Something in starter didn’t smell right to me.
The directions told me that by day three or four, the starter might be giving off a sour or “pungent” odor. I didn’t know exactly what pungent meant, but the smell coming from the mason jar seemed to match the word exactly. The bubbles were forming, the consistency had gone from a thick dough-ball into a bubbly batter-like form.
I wish not to bore you this day with ardent details of beginner sourdough bread-making. However, I feel as though I have started a story, with each of these blog posts leading into another. Overnight, between the fourth and fifth day, a brownish liquid appeared at the top of the batter. The smell was also especially pungent. I dumped half of it out.

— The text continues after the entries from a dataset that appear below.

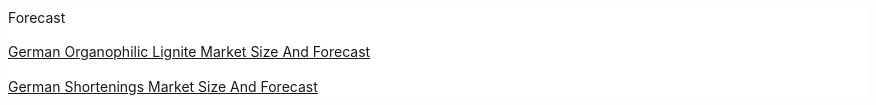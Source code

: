 Forecast</a></p><p><a href="https://github.com/Rumay210203/21apr5/blob/main/Organophilic-Lignite-Market/China-Organophilic-Lignite-Market.md">German Organophilic Lignite Market Size And Forecast</a></p><p><a href="https://github.com/Rumay210203/22apr1/blob/main/Shortenings-Market/China-Shortenings-Market.md">German Shortenings Market Size And Forecast</a></p>
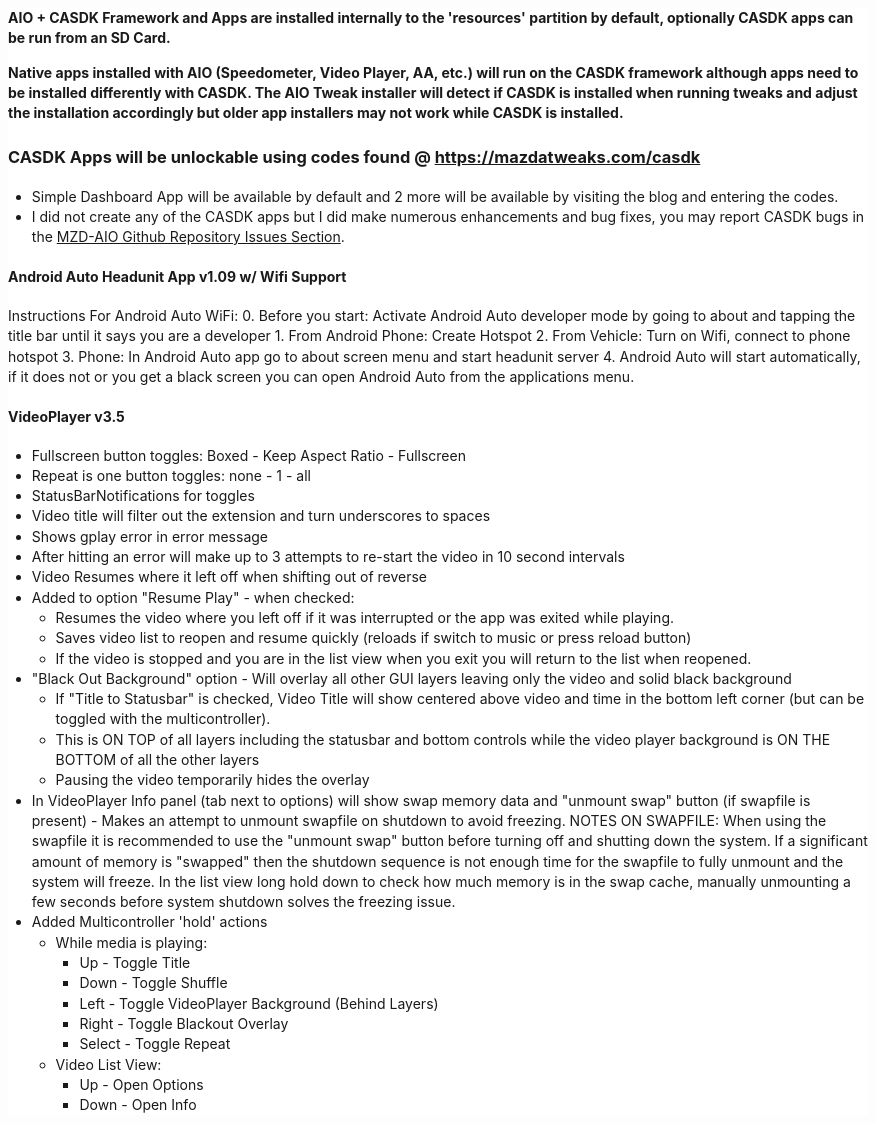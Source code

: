 **AIO + CASDK Framework and Apps are installed internally to the 'resources' partition by default, optionally CASDK apps can be run from an SD Card.**

**Native apps installed with AIO (Speedometer, Video Player, AA, etc.) will run on the CASDK framework although apps need to be installed differently with CASDK. The AIO Tweak installer will detect if CASDK is installed when running tweaks and adjust the installation accordingly but older app installers may not work while CASDK is installed.**


### CASDK Apps will be unlockable using codes found @ <a href="" onclick="externalLink('casdk')">https://mazdatweaks.com/casdk</a>

*   Simple Dashboard App will be available by default and 2 more will be available by visiting the blog and entering the codes.
*   I did not create any of the CASDK apps but I did make numerous enhancements and bug fixes, you may report CASDK bugs in the <a href="" onclick="externalLink('issues')">MZD-AIO Github Repository Issues Section</a>.

#### Android Auto Headunit App v1.09 w/ Wifi Support

Instructions For Android Auto WiFi: 0\. Before you start: Activate Android Auto developer mode by going to about and tapping the title bar until it says you are a developer 1\. From Android Phone: Create Hotspot 2\. From Vehicle: Turn on Wifi, connect to phone hotspot 3\. Phone: In Android Auto app go to about screen menu and start headunit server 4\. Android Auto will start automatically, if it does not or you get a black screen you can open Android Auto from the applications menu.

#### VideoPlayer v3.5

*   Fullscreen button toggles: Boxed - Keep Aspect Ratio - Fullscreen
*   Repeat is one button toggles: none - 1 - all
*   StatusBarNotifications for toggles
*   Video title will filter out the extension and turn underscores to spaces
*   Shows gplay error in error message
*   After hitting an error will make up to 3 attempts to re-start the video in 10 second intervals
*   Video Resumes where it left off when shifting out of reverse
*   Added to option "Resume Play" - when checked:
    *   Resumes the video where you left off if it was interrupted or the app was exited while playing.
    *   Saves video list to reopen and resume quickly (reloads if switch to music or press reload button)
    *   If the video is stopped and you are in the list view when you exit you will return to the list when reopened.
*   "Black Out Background" option - Will overlay all other GUI layers leaving only the video and solid black background
    *   If "Title to Statusbar" is checked, Video Title will show centered above video and time in the bottom left corner (but can be toggled with the multicontroller).
    *   This is ON TOP of all layers including the statusbar and bottom controls while the video player background is ON THE BOTTOM of all the other layers
    *   Pausing the video temporarily hides the overlay
*   In VideoPlayer Info panel (tab next to options) will show swap memory data and "unmount swap" button (if swapfile is present) - Makes an attempt to unmount swapfile on shutdown to avoid freezing. NOTES ON SWAPFILE: When using the swapfile it is recommended to use the "unmount swap" button before turning off and shutting down the system. If a significant amount of memory is "swapped" then the shutdown sequence is not enough time for the swapfile to fully unmount and the system will freeze. In the list view long hold down to check how much memory is in the swap cache, manually unmounting a few seconds before system shutdown solves the freezing issue.
*   Added Multicontroller 'hold' actions
    *   While media is playing:
        *   Up - Toggle Title
        *   Down - Toggle Shuffle
        *   Left - Toggle VideoPlayer Background (Behind Layers)
        *   Right - Toggle Blackout Overlay
        *   Select - Toggle Repeat
    *   Video List View:
        *   Up - Open Options
        *   Down - Open Info
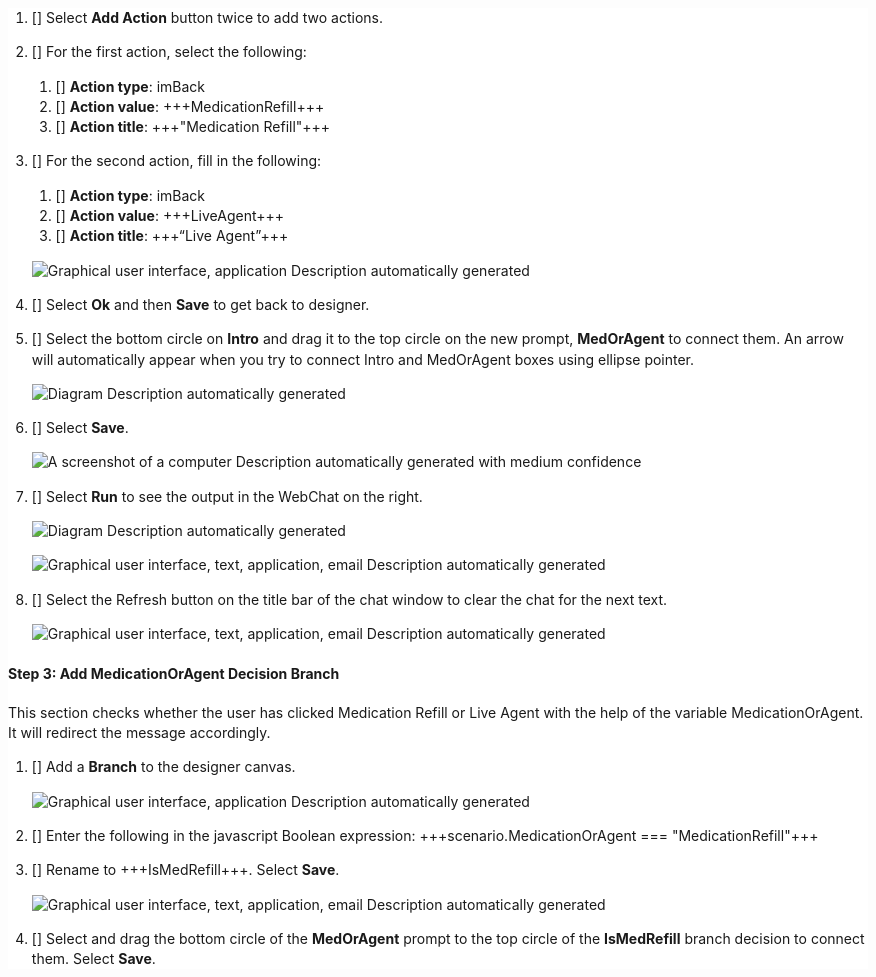 1. [] Select **Add Action** button twice to add two actions.

1. [] For the first action, select the following:
    1. [] **Action type**: imBack
    1. [] **Action value**: +++MedicationRefill+++
    1. [] **Action title**: +++"Medication Refill"+++

1. [] For the second action, fill in the following:
    1. [] **Action type**: imBack
    1. [] **Action value**: +++LiveAgent+++
    1. [] **Action title**: +++“Live Agent”+++

    ![Graphical user interface, application Description automatically generated](./IMAGES/Lab02/L2P104.png)

1. [] Select **Ok** and then **Save** to get back to designer.

1. [] Select the bottom circle on **Intro** and drag it to the top circle on the new prompt, **MedOrAgent** to connect them. An arrow will automatically appear when you try to connect Intro and MedOrAgent boxes using ellipse pointer.

    ![Diagram Description automatically generated](./IMAGES/Lab02/L2P107.png)

1. [] Select **Save**.

    ![A screenshot of a computer Description automatically generated with medium confidence](./IMAGES/Lab02/L2P108.png)

1. [] Select **Run** to see the output in the WebChat on the right.

    ![Diagram Description automatically generated](./IMAGES/Lab02/L2P109.png)

    ![Graphical user interface, text, application, email Description automatically generated](./IMAGES/Lab02/L2P110.png)
    
1. [] Select the Refresh button on the title bar of the chat window to clear the chat for the next text.

    ![Graphical user interface, text, application, email Description automatically generated](./IMAGES/Lab02/L2P110b.png)

#### Step 3: Add MedicationOrAgent Decision Branch

This section checks whether the user has clicked Medication Refill or Live Agent with the help of the variable MedicationOrAgent. It will redirect the message accordingly.

1. [] Add a **Branch** to the designer canvas.

    ![Graphical user interface, application Description automatically generated](./IMAGES/Lab02/L2P111.png)

1. [] Enter the following in the javascript Boolean expression: +++scenario.MedicationOrAgent === "MedicationRefill"+++

1. [] Rename to +++IsMedRefill+++. Select **Save**.

    ![Graphical user interface, text, application, email Description automatically generated](./IMAGES/Lab02/L2P112.png)

1. [] Select and drag the bottom circle of the **MedOrAgent** prompt to the top circle of the **IsMedRefill** branch decision to connect them. Select **Save**.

Then I added another 4 oz of flour and 4 oz of water, covered the jar with a cloth, and set it again toward the back of my stove. These past several days the pungent smell has disappeared and in its place has come a gentler, soothing, bread-like yeast smell. There are more bubbles this time than there were before, and it looks, I think, like it should.
The garlic rosemary sourdough bread, at this point, is still a picture in my book. Who, truly, has time for this? This time, or lack of it, is the number one reason I have yet to start kneading. The jar stands now representing every dream and intention just waiting to be acted upon. As long as he sits, untouched, untried, I cannot say I passed him by.
The jar calls, still, and will not be ignored.